Estou me sentindo horrível.

Tanto física quanto emocionalmente, o que é uma
combinação muito ruim para um ser humano só. Minha
cabeça dói; meu corpo e meu estômago não se estabilizam
por completo depois da bebida. Não dormi nada e já
amanheceu.
E Apolo?
Vai muito bem, obrigada, dormindo como um vampiro em
um dia ensolarado.
A xícara de café aquece minhas mãos. Estou sentada no
chão em frente à cama, enrolada no cobertor. Espero que o
café faça algo pela minha alma, estou me sentindo um
zumbi e tenho certeza de que também pareço um.
Apesar disso, o mal-estar não é nada comparado a esse
sentimento de decepção que penetra minha alma. Me sinto
usada, rejeitada e desvalorizada. Incrível o que Ares
consegue fazer comigo com tão poucas palavras. Mesmo
sabendo que fiz a coisa certa ao expulsá-lo, isso não
ameniza a desilusão e a tristeza em meu coração por ele ter
ido embora.
Tão rápido quanto chegou em minha vida, ele se foi.
O sol aparece pela pequena janela e me lembro como se
fosse ontem — na verdade, foi ontem — de quando Ares
desapareceu por ela. Não consigo deixar de analisar cada
momento mais uma vez. Meu pobre cérebro guiado por meu
coração tenta encontrar gestos, expressões, palavras
escondidas que me deem esperança de que ele não estava
apenas brincando comigo, de que não me usou, de que não
é um idiota.
Sempre soube que sua personalidade não era das
melhores, percebi isso no tempo em que o observei. Mas
tampouco esperei que ele tivesse essa percepção sobre
romance, que não quisesse um relacionamento ou que
pensasse que as mulheres são feitas para se usar e jogar
fora.
Isso doeu, e muito.Sei que se não tivesse as convicções que tenho sobre me
respeitar como mulher, teria caído na lábia dele. Teria me
entregado por completo porque simplesmente o adoro,
gosto de tudo nele. Nunca na vida tinha me sentido tão
atraída por alguém. As coisas que Ares me faz sentir só de
olhar para mim me deixam sem fôlego.
Então eu não culpo as garotas que tiveram algo com ele,
que tentaram mudá-lo, eu também tentaria se não tivesse
visto com meus próprios olhos o que minha mãe passou.

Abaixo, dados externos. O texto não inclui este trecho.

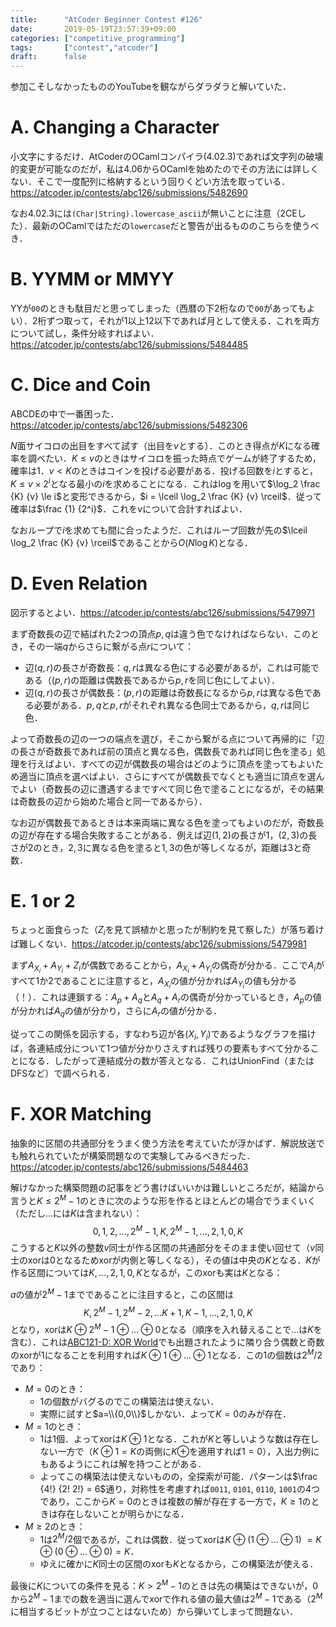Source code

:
```yaml
---
title:      "AtCoder Beginner Contest #126"
date:       2019-05-19T23:57:39+09:00
categories: ["competitive_programming"]
tags:       ["contest","atcoder"]
draft:      false
---
```


参加こそしなかったもののYouTubeを観ながらダラダラと解いていた．

# A. Changing a Character

小文字にするだけ．AtCoderのOCamlコンパイラ(4.02.3)であれば文字列の破壊的変更が可能なのだが，私は4.06からOCamlを始めたのでその方法には詳しくない．そこで一度配列に格納するという回りくどい方法を取っている．https://atcoder.jp/contests/abc126/submissions/5482690

なお4.02.3には`(Char|String).lowercase_ascii`が無いことに注意（2CEした）．最新のOCamlではただの`lowercase`だと警告が出るもののこちらを使うべき．

# B. YYMM or MMYY

YYが`00`のときも駄目だと思ってしまった（西暦の下2桁なので`00`があってもよい）．2桁ずつ取って，それが1以上12以下であれば月として使える．これを両方について試し，条件分岐すればよい．https://atcoder.jp/contests/abc126/submissions/5484485

# C. Dice and Coin

ABCDEの中で一番困った．https://atcoder.jp/contests/abc126/submissions/5482306

$N$面サイコロの出目をすべて試す（出目を$v$とする）．このとき得点が$K$になる確率を調べたい．$K \le v$のときはサイコロを振った時点でゲームが終了するため，確率は$1$．$v \lt K$のときはコインを投げる必要がある．投げる回数を$i$とすると，$K \le v \times 2^{i}$となる最小の$i$を求めることになる．これは$\log$を用いて$\log_2 \frac {K} {v} \le i$と変形できるから，$i = \lceil \log_2 \frac {K} {v} \rceil$．従って確率は$\frac {1} {2^i}$．これを$v$について合計すればよい．

なおループで$i$を求めても間に合ったようだ．これはループ回数が先の$\lceil \log_2 \frac {K} {v} \rceil$であることから$O(N \log K)$となる．

# D. Even Relation

図示するとよい．https://atcoder.jp/contests/abc126/submissions/5479971

まず奇数長の辺で結ばれた2つの頂点$p,q$は違う色でなければならない．このとき，その一端$q$からさらに繋がる点$r$について：

* 辺$(q,r)$の長さが奇数長：$q,r$は異なる色にする必要があるが，これは可能である（$(p,r)$の距離は偶数長であるから$p,r$を同じ色にしてよい）．
* 辺$(q,r)$の長さが偶数長：$(p,r)$の距離は奇数長になるから$p,r$は異なる色である必要がある．$p,q$と$p,r$がそれぞれ異なる色同士であるから，$q,r$は同じ色．

よって奇数長の辺の一つの端点を選び，そこから繋がる点について再帰的に「辺の長さが奇数長であれば前の頂点と異なる色，偶数長であれば同じ色を塗る」処理を行えばよい．すべての辺が偶数長の場合はどのように頂点を塗ってもよいため適当に頂点を選べばよい．さらにすべてが偶数長でなくとも適当に頂点を選んでよい（奇数長の辺に遭遇するまですべて同じ色で塗ることになるが，その結果は奇数長の辺から始めた場合と同一であるから）．

なお辺が偶数長であるときは本来両端に異なる色を塗ってもよいのだが，奇数長の辺が存在する場合失敗することがある．例えば辺$(1,2)$の長さが$1$，$(2,3)$の長さが$2$のとき，$2,3$に異なる色を塗ると$1,3$の色が等しくなるが，距離は$3$と奇数．

# E. 1 or 2

ちょっと面食らった（$Z_i$を見て誤植かと思ったが制約を見て察した）が落ち着けば難しくない．https://atcoder.jp/contests/abc126/submissions/5479981

まず$A _ {X _ i} + A _ {Y _ i} + Z_i$が偶数であることから，$A _ {X _ i} + A_{Y _ i}$の偶奇が分かる．ここで$A_i$がすべて$1$か$2$であることに注意すると，$A _ {X _ i}$の値が分かれば$A _ {Y _ i}$の値も分かる（！）．これは連鎖する：$A_p + A_q$と$A_q + A_r$の偶奇が分かっているとき，$A_p$の値が分かれば$A_q$の値が分かり，さらに$A_r$の値が分かる．

従ってこの関係を図示する，すなわち辺が各$(X_i,Y_i)$であるようなグラフを描けば，各連結成分について1つ値が分かりさえすれば残りの要素もすべて分かることになる．したがって連結成分の数が答えとなる．これはUnionFind（またはDFSなど）で調べられる．

# F. XOR Matching

抽象的に区間の共通部分をうまく使う方法を考えていたが浮かばず．解説放送でも触れられていたが構築問題なので実験してみるべきだった．https://atcoder.jp/contests/abc126/submissions/5484463

解けなかった構築問題の記事をどう書けばいいかは難しいところだが，結論から言うと$K \le 2^M-1$のときに次のような形を作るとほとんどの場合でうまくいく（ただし$...$には$K$は含まれない）：
$$0,1,2,...,2^M-1,K,2^M-1,...,2,1,0,K$$
こうすると$K$以外の整数$v$同士が作る区間の共通部分をそのまま使い回せて（$v$同士のxorは$0$となるためxorが内側と等しくなる），その値は中央の$K$となる．$K$が作る区間については$K,...,2,1,0,K$となるが，このxorも実は$K$となる：

$a$の値が$2^M-1$までであることに注目すると，この区間は
$$K,2^M-1,2^M-2,...K+1,K-1,...,2,1,0,K$$
となり，xorは$K \oplus 2^M-1 \oplus ... \oplus 0$となる（順序を入れ替えることで$...$は$K$を含む）．これは[ABC121-D: XOR World](/posts/abc121)でも出題されたように隣り合う偶数と奇数のxorが$1$になることを利用すれば$K \oplus 1 \oplus ... \oplus 1$となる．この$1$の個数は$2^M / 2$であり：

* $M = 0$のとき：
	* $1$の個数がバグるのでこの構築法は使えない．
	* 実際に試すと$a=\\{0,0\\}$しかない．よって$K=0$のみが存在．
* $M = 1$のとき：
	* $1$は$1$個．よってxorは$K \oplus 1$となる．これが$K$と等しいような数は存在しない一方で（$K \oplus 1 = K$の両側に$K \oplus$を適用すれば$1 = 0$），入出力例にもあるようにこれは解を持つことがある．
	* よってこの構築法は使えないものの，全探索が可能．パターンは$\frac {4!} {2! 2!} = 6$通り，対称性を考慮すれば`0011`, `0101`, `0110`, `1001`の$4$つであり，ここから$K=0$のときは複数の解が存在する一方で，$K \ge 1$のときは存在しないことが明らかになる．
* $M \ge 2$のとき：
	* $1$は$2^M / 2$個であるが，これは偶数．従ってxorは$K \oplus (1 \oplus ... \oplus 1)$ $= K \oplus (0 \oplus ... \oplus 0) = K$．
	* ゆえに確かに$K$同士の区間のxorも$K$となるから，この構築法が使える．

最後に$K$についての条件を見る：$K \gt 2^M-1$のときは先の構築はできないが，$0$から$2^M - 1$までの数を適当に選んでxorで作れる値の最大値は$2^M-1$である（$2^M$に相当するビットが立つことはないため）から弾いてしまって問題ない．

Isso sempre foi minha motivação.
Suspiro e tomo um gole de café.
Estou tão cansada de ficar sozinha.
Quero amar, quero experimentar, quero me divertir, quero
tantas coisas, mas também quero alguém que me respeite,
que goste de mim, que queira estar comigo. Não quero ser
um joguinho para ninguém, por mais que eu goste da
pessoa.
Apoio a cabeça na beirada da cama e deixo a xícara de
café pra lá, observando o ventilador de teto girar, se
movendo tão devagar, jogando o ar frio no meu rosto.

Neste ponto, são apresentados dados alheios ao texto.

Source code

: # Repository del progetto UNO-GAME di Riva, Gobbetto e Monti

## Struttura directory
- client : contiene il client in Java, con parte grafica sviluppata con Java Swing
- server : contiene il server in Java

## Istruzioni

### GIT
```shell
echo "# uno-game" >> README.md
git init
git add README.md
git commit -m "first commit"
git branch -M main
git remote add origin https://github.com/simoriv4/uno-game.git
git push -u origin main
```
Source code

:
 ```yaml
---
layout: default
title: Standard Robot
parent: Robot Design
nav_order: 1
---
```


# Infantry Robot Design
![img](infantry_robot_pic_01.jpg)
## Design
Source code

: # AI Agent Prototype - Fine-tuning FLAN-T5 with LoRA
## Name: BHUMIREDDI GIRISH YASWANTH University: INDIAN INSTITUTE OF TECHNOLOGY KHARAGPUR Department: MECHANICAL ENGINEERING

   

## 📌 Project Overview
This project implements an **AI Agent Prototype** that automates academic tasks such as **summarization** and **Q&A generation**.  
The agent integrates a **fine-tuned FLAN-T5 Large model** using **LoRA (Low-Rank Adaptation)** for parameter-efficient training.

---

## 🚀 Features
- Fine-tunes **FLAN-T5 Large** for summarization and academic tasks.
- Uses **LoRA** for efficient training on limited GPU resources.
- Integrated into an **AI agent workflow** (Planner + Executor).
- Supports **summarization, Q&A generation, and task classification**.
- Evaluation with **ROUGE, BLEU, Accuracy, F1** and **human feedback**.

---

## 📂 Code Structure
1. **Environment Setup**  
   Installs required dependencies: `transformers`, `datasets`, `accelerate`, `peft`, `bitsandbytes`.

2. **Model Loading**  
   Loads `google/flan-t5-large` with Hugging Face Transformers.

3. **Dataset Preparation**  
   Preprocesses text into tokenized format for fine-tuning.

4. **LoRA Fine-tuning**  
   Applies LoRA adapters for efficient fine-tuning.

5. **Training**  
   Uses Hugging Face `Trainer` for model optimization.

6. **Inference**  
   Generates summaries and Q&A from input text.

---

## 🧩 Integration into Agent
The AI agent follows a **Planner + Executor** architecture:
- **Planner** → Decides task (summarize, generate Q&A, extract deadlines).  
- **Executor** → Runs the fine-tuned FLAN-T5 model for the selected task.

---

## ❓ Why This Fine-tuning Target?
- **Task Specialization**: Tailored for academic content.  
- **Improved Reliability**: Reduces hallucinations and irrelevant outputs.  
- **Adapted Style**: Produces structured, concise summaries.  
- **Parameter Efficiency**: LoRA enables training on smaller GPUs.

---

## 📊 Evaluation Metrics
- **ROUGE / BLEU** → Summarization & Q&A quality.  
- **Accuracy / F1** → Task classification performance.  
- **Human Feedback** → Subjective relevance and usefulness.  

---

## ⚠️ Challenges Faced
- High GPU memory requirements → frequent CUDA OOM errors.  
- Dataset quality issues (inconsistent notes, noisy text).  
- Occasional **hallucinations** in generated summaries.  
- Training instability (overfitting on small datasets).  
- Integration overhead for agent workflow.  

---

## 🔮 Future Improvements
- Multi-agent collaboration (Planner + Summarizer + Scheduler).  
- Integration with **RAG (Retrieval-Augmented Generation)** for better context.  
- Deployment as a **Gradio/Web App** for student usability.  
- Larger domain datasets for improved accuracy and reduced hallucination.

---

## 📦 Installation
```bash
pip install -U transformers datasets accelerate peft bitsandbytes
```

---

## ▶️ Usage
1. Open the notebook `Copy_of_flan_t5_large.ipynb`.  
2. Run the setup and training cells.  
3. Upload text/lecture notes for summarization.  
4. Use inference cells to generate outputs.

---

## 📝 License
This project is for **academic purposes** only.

Sem me dar conta, adormeço.

                       
                           * * *

Horas depois, Apolo finalmente acorda e vai embora com a
cabeça baixa e murmurando mil desculpas. Percebo o medo
e o respeito de Apolo por Ares, mas, acima de tudo, o quão
carinhoso e amável ele é. Gosto muito dele e espero que
essa situação, ainda que bizarra, seja o início de uma
amizade.
Quando vi Apolo descer a escada do lado de fora da
minha janela, não pude deixar de me lembrar de Ares e
daquele momento tão recente, os olhos fixos nos meus,como se esperasse que eu mudasse de ideia e dissesse
para ele voltar.
Ah! Sai da minha cabeça, deus grego. Preciso dormir.
Cubro-me com o cobertor e tento cair no sono.